Obstructive sleep apnea (OSA), a condition affecting a quarter of the Western adults, triples the risk for cardiovascular disease (CVD). OSA is characterized by repetitive cessation of breathing leading to intermittent hypoxia (IH) followed by reoxygenation. IH activates endothelial cells (ECs), a key step in the development and progression of CVD. However, the molecular mechanisms underlying IH-triggered endothelial activation are incompletely understood in OSA. We have reported previously that IH disrupts cellular cholesterol homeostasis leading to free cholesterol accumulation in ECs, which plays a causal role in IH-associated endothelial activation in OSA. Free cholesterol accumulation is cytotoxic and increases CVD risk.
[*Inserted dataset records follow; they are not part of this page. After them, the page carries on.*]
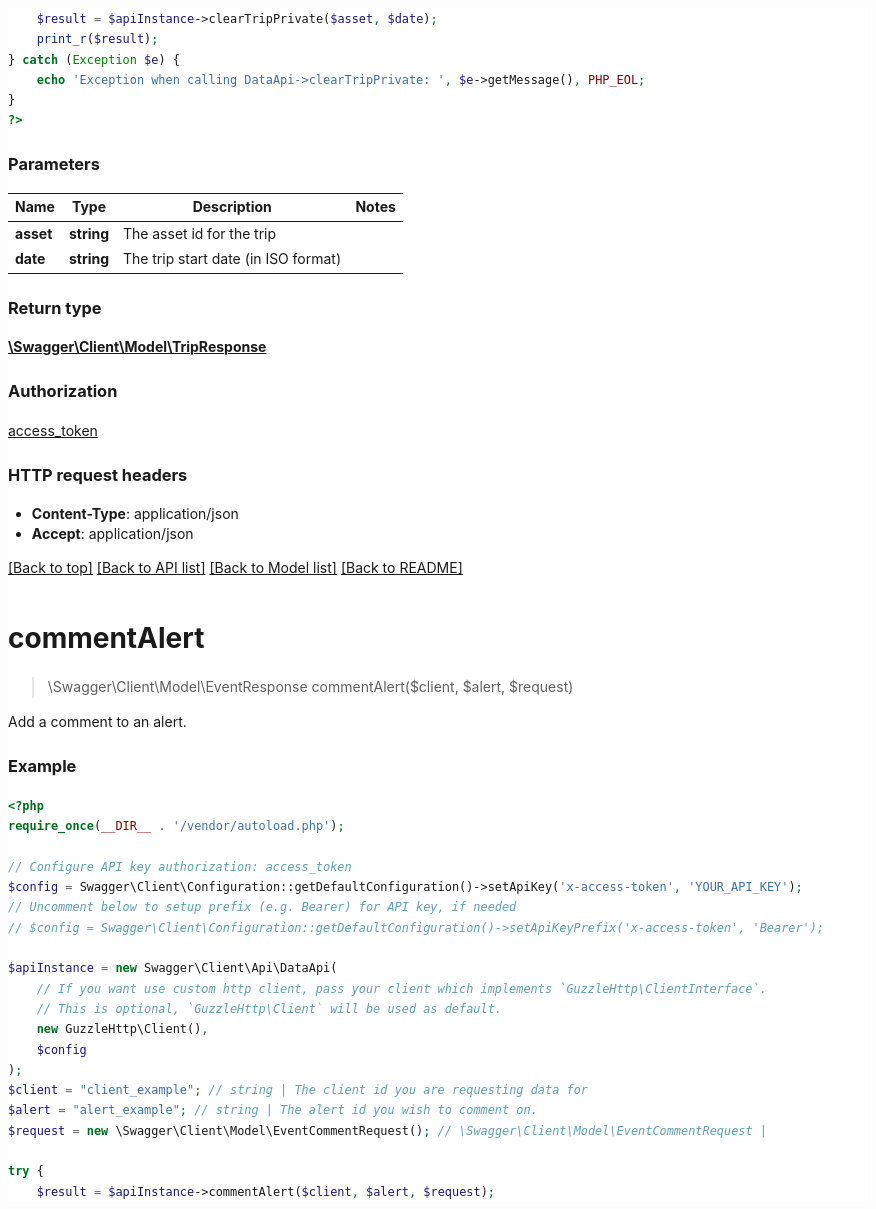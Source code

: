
 ```php
    $result = $apiInstance->clearTripPrivate($asset, $date);
    print_r($result);
} catch (Exception $e) {
    echo 'Exception when calling DataApi->clearTripPrivate: ', $e->getMessage(), PHP_EOL;
}
?>
```

### Parameters

Name | Type | Description  | Notes
------------- | ------------- | ------------- | -------------
 **asset** | **string**| The asset id for the trip |
 **date** | **string**| The trip start date (in ISO format) |

### Return type

[**\Swagger\Client\Model\TripResponse**](../Model/TripResponse.md)

### Authorization

[access_token](../../README.md#access_token)

### HTTP request headers

 - **Content-Type**: application/json
 - **Accept**: application/json

[[Back to top]](#) [[Back to API list]](../../README.md#documentation-for-api-endpoints) [[Back to Model list]](../../README.md#documentation-for-models) [[Back to README]](../../README.md)

# **commentAlert**
> \Swagger\Client\Model\EventResponse commentAlert($client, $alert, $request)



Add a comment to an alert.

### Example
```php
<?php
require_once(__DIR__ . '/vendor/autoload.php');

// Configure API key authorization: access_token
$config = Swagger\Client\Configuration::getDefaultConfiguration()->setApiKey('x-access-token', 'YOUR_API_KEY');
// Uncomment below to setup prefix (e.g. Bearer) for API key, if needed
// $config = Swagger\Client\Configuration::getDefaultConfiguration()->setApiKeyPrefix('x-access-token', 'Bearer');

$apiInstance = new Swagger\Client\Api\DataApi(
    // If you want use custom http client, pass your client which implements `GuzzleHttp\ClientInterface`.
    // This is optional, `GuzzleHttp\Client` will be used as default.
    new GuzzleHttp\Client(),
    $config
);
$client = "client_example"; // string | The client id you are requesting data for
$alert = "alert_example"; // string | The alert id you wish to comment on.
$request = new \Swagger\Client\Model\EventCommentRequest(); // \Swagger\Client\Model\EventCommentRequest | 

try {
    $result = $apiInstance->commentAlert($client, $alert, $request);
```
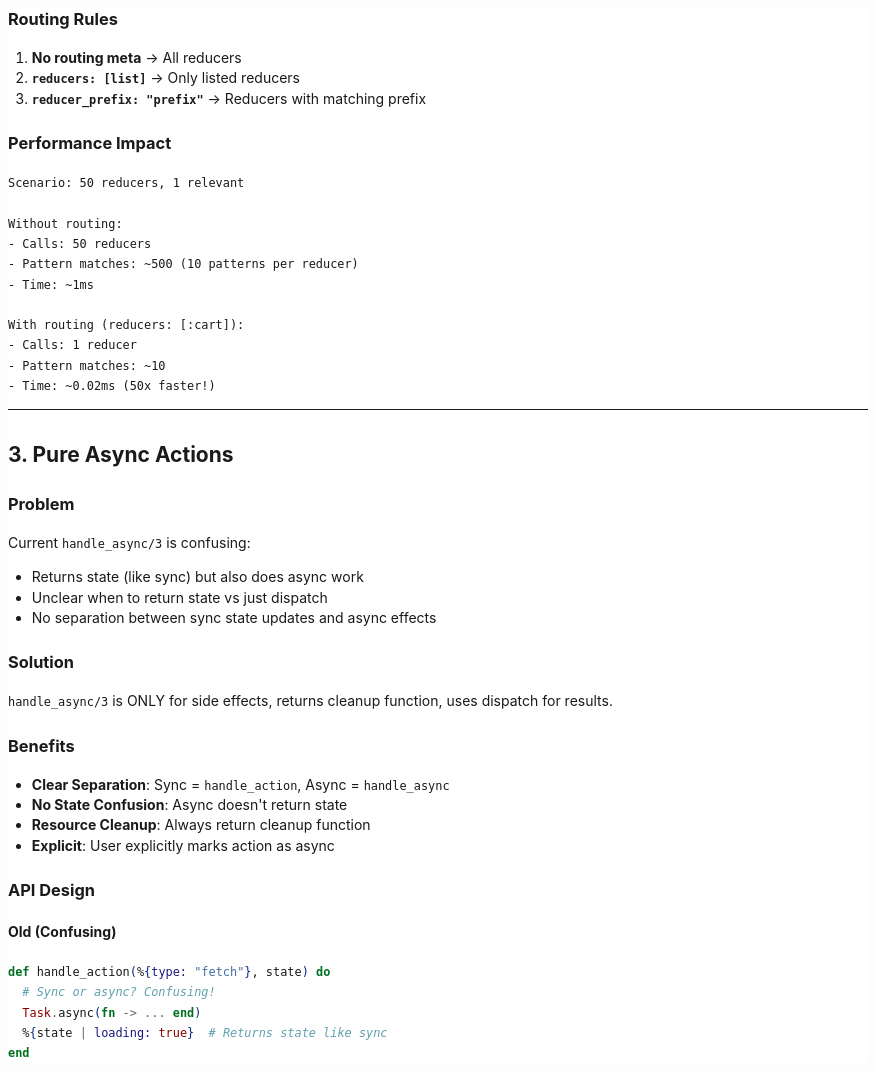 ### Routing Rules

1. **No routing meta** -> All reducers
2. **`reducers: [list]`** -> Only listed reducers
3. **`reducer_prefix: "prefix"`** -> Reducers with matching prefix

### Performance Impact

```
Scenario: 50 reducers, 1 relevant

Without routing:
- Calls: 50 reducers
- Pattern matches: ~500 (10 patterns per reducer)
- Time: ~1ms

With routing (reducers: [:cart]):
- Calls: 1 reducer
- Pattern matches: ~10
- Time: ~0.02ms (50x faster!)
```

---

## 3. Pure Async Actions

### Problem
Current `handle_async/3` is confusing:
- Returns state (like sync) but also does async work
- Unclear when to return state vs just dispatch
- No separation between sync state updates and async effects

### Solution
`handle_async/3` is ONLY for side effects, returns cleanup function, uses dispatch for results.

### Benefits
- **Clear Separation**: Sync = `handle_action`, Async = `handle_async`
- **No State Confusion**: Async doesn't return state
- **Resource Cleanup**: Always return cleanup function
- **Explicit**: User explicitly marks action as async

### API Design

#### Old (Confusing)
```elixir
def handle_action(%{type: "fetch"}, state) do
  # Sync or async? Confusing!
  Task.async(fn -> ... end)
  %{state | loading: true}  # Returns state like sync
end
```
Our preliminary data indicate increased level of endoplasmic reticulum (ER) stress response in ECs collected from otherwise healthy OSA patients compared with healthy controls, and IH induces ER stress in EC in vitro model. Considering increasingly recognized role of ER stress in the dysregulation of lipid metabolism, we hypothesize that ER stress mediates IH-induced free cholesterol accumulation in ECs that leads to endothelial activation and increased risk for CVD in OSA. Our preliminary data further show that IH reduces cellular free cholesterol esterification as well as cellular cholesterol efflux, in ECs, which is expected to contribute to endothelial free cholesterol accumulation. In the proposal, we investigate the roles of ER stress in the reduced cholesterol esterification and efflux in OSA-associated IH, and further investigate the molecular mechanisms by which ER stress decreases cholesterol esterification and efflux.